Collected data
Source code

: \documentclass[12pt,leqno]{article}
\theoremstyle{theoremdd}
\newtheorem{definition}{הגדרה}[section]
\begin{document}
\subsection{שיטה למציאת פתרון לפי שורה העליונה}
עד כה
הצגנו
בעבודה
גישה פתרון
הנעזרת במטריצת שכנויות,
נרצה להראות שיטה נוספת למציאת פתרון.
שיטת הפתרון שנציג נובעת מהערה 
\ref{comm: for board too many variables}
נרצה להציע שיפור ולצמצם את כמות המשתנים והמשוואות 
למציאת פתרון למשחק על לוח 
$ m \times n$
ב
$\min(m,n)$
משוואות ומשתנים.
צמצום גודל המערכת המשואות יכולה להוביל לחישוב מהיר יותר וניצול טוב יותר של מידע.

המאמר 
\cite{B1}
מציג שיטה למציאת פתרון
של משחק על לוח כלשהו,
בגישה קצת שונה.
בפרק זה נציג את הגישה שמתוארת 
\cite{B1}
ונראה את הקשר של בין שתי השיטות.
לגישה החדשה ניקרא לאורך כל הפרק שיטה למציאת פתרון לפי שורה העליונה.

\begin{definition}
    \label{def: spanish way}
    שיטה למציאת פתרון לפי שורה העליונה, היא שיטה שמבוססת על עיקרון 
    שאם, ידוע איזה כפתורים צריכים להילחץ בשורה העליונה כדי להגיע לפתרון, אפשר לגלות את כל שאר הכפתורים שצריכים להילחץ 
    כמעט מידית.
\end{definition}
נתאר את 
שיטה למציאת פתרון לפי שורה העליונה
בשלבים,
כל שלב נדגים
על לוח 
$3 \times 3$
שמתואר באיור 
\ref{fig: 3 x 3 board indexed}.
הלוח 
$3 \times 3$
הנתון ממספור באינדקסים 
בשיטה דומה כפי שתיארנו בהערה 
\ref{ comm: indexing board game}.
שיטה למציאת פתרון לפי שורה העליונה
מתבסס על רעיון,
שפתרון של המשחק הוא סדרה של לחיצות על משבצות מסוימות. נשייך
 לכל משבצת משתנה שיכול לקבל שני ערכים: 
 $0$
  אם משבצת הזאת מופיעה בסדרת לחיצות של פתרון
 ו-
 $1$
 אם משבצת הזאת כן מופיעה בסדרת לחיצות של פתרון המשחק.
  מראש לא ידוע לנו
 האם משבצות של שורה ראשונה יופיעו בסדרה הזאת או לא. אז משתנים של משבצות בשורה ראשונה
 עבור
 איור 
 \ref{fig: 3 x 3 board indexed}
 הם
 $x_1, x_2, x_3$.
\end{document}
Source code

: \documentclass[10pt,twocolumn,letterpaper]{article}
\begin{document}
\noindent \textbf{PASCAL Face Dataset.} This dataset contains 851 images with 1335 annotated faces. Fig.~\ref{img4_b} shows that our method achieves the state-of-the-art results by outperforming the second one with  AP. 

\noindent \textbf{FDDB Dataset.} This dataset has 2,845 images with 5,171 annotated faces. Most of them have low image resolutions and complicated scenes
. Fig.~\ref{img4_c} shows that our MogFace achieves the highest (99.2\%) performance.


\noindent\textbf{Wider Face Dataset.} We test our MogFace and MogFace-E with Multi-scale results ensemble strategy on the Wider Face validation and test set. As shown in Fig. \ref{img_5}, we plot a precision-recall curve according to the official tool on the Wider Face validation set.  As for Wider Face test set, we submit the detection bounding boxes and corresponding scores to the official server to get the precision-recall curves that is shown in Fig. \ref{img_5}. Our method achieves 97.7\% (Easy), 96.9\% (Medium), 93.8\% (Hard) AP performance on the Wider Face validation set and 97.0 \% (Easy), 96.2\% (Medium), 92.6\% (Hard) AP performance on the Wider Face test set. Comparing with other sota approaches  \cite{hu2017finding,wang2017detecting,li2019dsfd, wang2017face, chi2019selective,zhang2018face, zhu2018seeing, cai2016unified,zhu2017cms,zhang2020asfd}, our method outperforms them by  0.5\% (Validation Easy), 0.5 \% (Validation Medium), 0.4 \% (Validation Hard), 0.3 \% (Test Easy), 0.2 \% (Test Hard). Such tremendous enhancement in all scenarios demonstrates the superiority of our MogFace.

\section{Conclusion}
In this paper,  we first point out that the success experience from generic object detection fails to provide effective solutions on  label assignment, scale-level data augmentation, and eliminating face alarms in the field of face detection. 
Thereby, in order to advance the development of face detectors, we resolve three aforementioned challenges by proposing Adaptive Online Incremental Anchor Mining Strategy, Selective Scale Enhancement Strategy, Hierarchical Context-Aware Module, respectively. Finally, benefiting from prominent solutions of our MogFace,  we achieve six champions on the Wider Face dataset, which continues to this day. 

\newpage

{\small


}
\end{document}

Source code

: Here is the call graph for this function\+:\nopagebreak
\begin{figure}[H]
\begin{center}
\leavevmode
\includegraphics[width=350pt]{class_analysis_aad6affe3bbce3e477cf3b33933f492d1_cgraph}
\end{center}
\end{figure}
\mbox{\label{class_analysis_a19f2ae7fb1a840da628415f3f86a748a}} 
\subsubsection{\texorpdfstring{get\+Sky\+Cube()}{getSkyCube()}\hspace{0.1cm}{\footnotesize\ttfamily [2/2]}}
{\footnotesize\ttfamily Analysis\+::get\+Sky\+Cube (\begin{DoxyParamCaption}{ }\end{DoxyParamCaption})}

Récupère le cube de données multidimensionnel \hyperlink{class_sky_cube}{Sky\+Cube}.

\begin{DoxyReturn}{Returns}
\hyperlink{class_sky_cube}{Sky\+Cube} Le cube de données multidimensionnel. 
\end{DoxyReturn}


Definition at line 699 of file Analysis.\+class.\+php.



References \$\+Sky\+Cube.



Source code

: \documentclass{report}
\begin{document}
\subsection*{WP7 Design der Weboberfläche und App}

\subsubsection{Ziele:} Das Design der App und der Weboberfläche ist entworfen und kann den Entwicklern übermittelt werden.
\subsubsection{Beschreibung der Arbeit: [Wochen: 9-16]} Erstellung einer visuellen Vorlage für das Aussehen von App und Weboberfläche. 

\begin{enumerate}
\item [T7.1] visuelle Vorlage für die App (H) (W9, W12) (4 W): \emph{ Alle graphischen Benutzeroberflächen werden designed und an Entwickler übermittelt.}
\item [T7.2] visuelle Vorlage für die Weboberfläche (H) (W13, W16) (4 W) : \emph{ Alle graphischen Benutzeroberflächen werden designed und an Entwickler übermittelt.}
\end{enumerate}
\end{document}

### How to complete this task
Copy out each entry exactly, leaving nothing out.

### Task output
Source code

: \documentclass[12pt,leqno]{article}
\theoremstyle{theoremdd}
\newtheorem{definition}{הגדרה}[section]
\begin{document}
\subsection{שיטה למציאת פתרון לפי שורה העליונה}
עד כה
הצגנו
בעבודה
גישה פתרון
הנעזרת במטריצת שכנויות,
נרצה להראות שיטה נוספת למציאת פתרון.
שיטת הפתרון שנציג נובעת מהערה 
\ref{comm: for board too many variables}
נרצה להציע שיפור ולצמצם את כמות המשתנים והמשוואות 
למציאת פתרון למשחק על לוח 
$ m \times n$
ב
$\min(m,n)$
משוואות ומשתנים.
צמצום גודל המערכת המשואות יכולה להוביל לחישוב מהיר יותר וניצול טוב יותר של מידע.

המאמר 
\cite{B1}
מציג שיטה למציאת פתרון
של משחק על לוח כלשהו,
בגישה קצת שונה.
בפרק זה נציג את הגישה שמתוארת 
\cite{B1}
ונראה את הקשר של בין שתי השיטות.
לגישה החדשה ניקרא לאורך כל הפרק שיטה למציאת פתרון לפי שורה העליונה.

\begin{definition}
    \label{def: spanish way}
    שיטה למציאת פתרון לפי שורה העליונה, היא שיטה שמבוססת על עיקרון 
    שאם, ידוע איזה כפתורים צריכים להילחץ בשורה העליונה כדי להגיע לפתרון, אפשר לגלות את כל שאר הכפתורים שצריכים להילחץ 
    כמעט מידית.
\end{definition}
נתאר את 
שיטה למציאת פתרון לפי שורה העליונה
בשלבים,
כל שלב נדגים
על לוח 
$3 \times 3$
שמתואר באיור 
\ref{fig: 3 x 3 board indexed}.
הלוח 
$3 \times 3$
הנתון ממספור באינדקסים 
בשיטה דומה כפי שתיארנו בהערה 
\ref{ comm: indexing board game}.
שיטה למציאת פתרון לפי שורה העליונה
מתבסס על רעיון,
שפתרון של המשחק הוא סדרה של לחיצות על משבצות מסוימות. נשייך
 לכל משבצת משתנה שיכול לקבל שני ערכים: 
 $0$
  אם משבצת הזאת מופיעה בסדרת לחיצות של פתרון
 ו-
 $1$
 אם משבצת הזאת כן מופיעה בסדרת לחיצות של פתרון המשחק.
  מראש לא ידוע לנו
 האם משבצות של שורה ראשונה יופיעו בסדרה הזאת או לא. אז משתנים של משבצות בשורה ראשונה
 עבור
 איור 
 \ref{fig: 3 x 3 board indexed}
 הם
 $x_1, x_2, x_3$.
\end{document}
Source code

: \documentclass[10pt,twocolumn,letterpaper]{article}
\begin{document}
\noindent \textbf{PASCAL Face Dataset.} This dataset contains 851 images with 1335 annotated faces. Fig.~\ref{img4_b} shows that our method achieves the state-of-the-art results by outperforming the second one with  AP. 

\noindent \textbf{FDDB Dataset.} This dataset has 2,845 images with 5,171 annotated faces. Most of them have low image resolutions and complicated scenes
. Fig.~\ref{img4_c} shows that our MogFace achieves the highest (99.2\%) performance.


\noindent\textbf{Wider Face Dataset.} We test our MogFace and MogFace-E with Multi-scale results ensemble strategy on the Wider Face validation and test set. As shown in Fig. \ref{img_5}, we plot a precision-recall curve according to the official tool on the Wider Face validation set.  As for Wider Face test set, we submit the detection bounding boxes and corresponding scores to the official server to get the precision-recall curves that is shown in Fig. \ref{img_5}. Our method achieves 97.7\% (Easy), 96.9\% (Medium), 93.8\% (Hard) AP performance on the Wider Face validation set and 97.0 \% (Easy), 96.2\% (Medium), 92.6\% (Hard) AP performance on the Wider Face test set. Comparing with other sota approaches  \cite{hu2017finding,wang2017detecting,li2019dsfd, wang2017face, chi2019selective,zhang2018face, zhu2018seeing, cai2016unified,zhu2017cms,zhang2020asfd}, our method outperforms them by  0.5\% (Validation Easy), 0.5 \% (Validation Medium), 0.4 \% (Validation Hard), 0.3 \% (Test Easy), 0.2 \% (Test Hard). Such tremendous enhancement in all scenarios demonstrates the superiority of our MogFace.

\section{Conclusion}
In this paper,  we first point out that the success experience from generic object detection fails to provide effective solutions on  label assignment, scale-level data augmentation, and eliminating face alarms in the field of face detection. 
Thereby, in order to advance the development of face detectors, we resolve three aforementioned challenges by proposing Adaptive Online Incremental Anchor Mining Strategy, Selective Scale Enhancement Strategy, Hierarchical Context-Aware Module, respectively. Finally, benefiting from prominent solutions of our MogFace,  we achieve six champions on the Wider Face dataset, which continues to this day. 

\newpage

{\small


}
\end{document}

Source code

: Here is the call graph for this function\+:\nopagebreak
\begin{figure}[H]
\begin{center}
\leavevmode
\includegraphics[width=350pt]{class_analysis_aad6affe3bbce3e477cf3b33933f492d1_cgraph}
\end{center}
\end{figure}
\mbox{\label{class_analysis_a19f2ae7fb1a840da628415f3f86a748a}} 
\subsubsection{\texorpdfstring{get\+Sky\+Cube()}{getSkyCube()}\hspace{0.1cm}{\footnotesize\ttfamily [2/2]}}
{\footnotesize\ttfamily Analysis\+::get\+Sky\+Cube (\begin{DoxyParamCaption}{ }\end{DoxyParamCaption})}

Récupère le cube de données multidimensionnel \hyperlink{class_sky_cube}{Sky\+Cube}.

\begin{DoxyReturn}{Returns}
\hyperlink{class_sky_cube}{Sky\+Cube} Le cube de données multidimensionnel. 
\end{DoxyReturn}


Definition at line 699 of file Analysis.\+class.\+php.



References \$\+Sky\+Cube.



Source code

: \documentclass{report}
\begin{document}
\subsection*{WP7 Design der Weboberfläche und App}

\subsubsection{Ziele:} Das Design der App und der Weboberfläche ist entworfen und kann den Entwicklern übermittelt werden.
\subsubsection{Beschreibung der Arbeit: [Wochen: 9-16]} Erstellung einer visuellen Vorlage für das Aussehen von App und Weboberfläche. 

\begin{enumerate}
\item [T7.1] visuelle Vorlage für die App (H) (W9, W12) (4 W): \emph{ Alle graphischen Benutzeroberflächen werden designed und an Entwickler übermittelt.}
\item [T7.2] visuelle Vorlage für die Weboberfläche (H) (W13, W16) (4 W) : \emph{ Alle graphischen Benutzeroberflächen werden designed und an Entwickler übermittelt.}
\end{enumerate}
\end{document}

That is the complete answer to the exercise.